◆ **Prompt**
Leave out the pictures and retype everything else in the records below exactly.

BEGIN

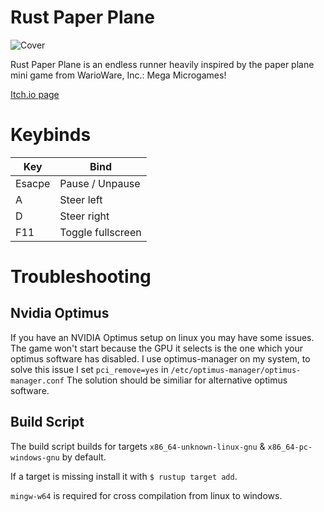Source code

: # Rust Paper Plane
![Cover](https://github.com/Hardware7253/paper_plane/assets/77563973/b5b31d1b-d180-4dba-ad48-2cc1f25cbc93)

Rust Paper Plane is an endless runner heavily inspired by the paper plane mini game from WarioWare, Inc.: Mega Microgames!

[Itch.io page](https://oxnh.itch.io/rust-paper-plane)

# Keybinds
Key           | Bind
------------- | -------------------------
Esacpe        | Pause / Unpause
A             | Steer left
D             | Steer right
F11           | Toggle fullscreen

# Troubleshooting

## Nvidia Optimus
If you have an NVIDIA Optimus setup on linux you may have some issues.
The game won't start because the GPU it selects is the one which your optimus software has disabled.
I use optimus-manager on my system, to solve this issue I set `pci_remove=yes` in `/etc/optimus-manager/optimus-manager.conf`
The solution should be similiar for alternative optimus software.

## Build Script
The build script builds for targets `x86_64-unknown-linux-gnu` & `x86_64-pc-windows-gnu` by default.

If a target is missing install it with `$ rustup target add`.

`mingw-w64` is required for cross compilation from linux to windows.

END

◆ **Solution**
Source code

: # Rust Paper Plane
![Cover](https://github.com/Hardware7253/paper_plane/assets/77563973/b5b31d1b-d180-4dba-ad48-2cc1f25cbc93)

Rust Paper Plane is an endless runner heavily inspired by the paper plane mini game from WarioWare, Inc.: Mega Microgames!

[Itch.io page](https://oxnh.itch.io/rust-paper-plane)

# Keybinds
Key           | Bind
------------- | -------------------------
Esacpe        | Pause / Unpause
A             | Steer left
D             | Steer right
F11           | Toggle fullscreen

# Troubleshooting

## Nvidia Optimus
If you have an NVIDIA Optimus setup on linux you may have some issues.
The game won't start because the GPU it selects is the one which your optimus software has disabled.
I use optimus-manager on my system, to solve this issue I set `pci_remove=yes` in `/etc/optimus-manager/optimus-manager.conf`
The solution should be similiar for alternative optimus software.

## Build Script
The build script builds for targets `x86_64-unknown-linux-gnu` & `x86_64-pc-windows-gnu` by default.

If a target is missing install it with `$ rustup target add`.

`mingw-w64` is required for cross compilation from linux to windows.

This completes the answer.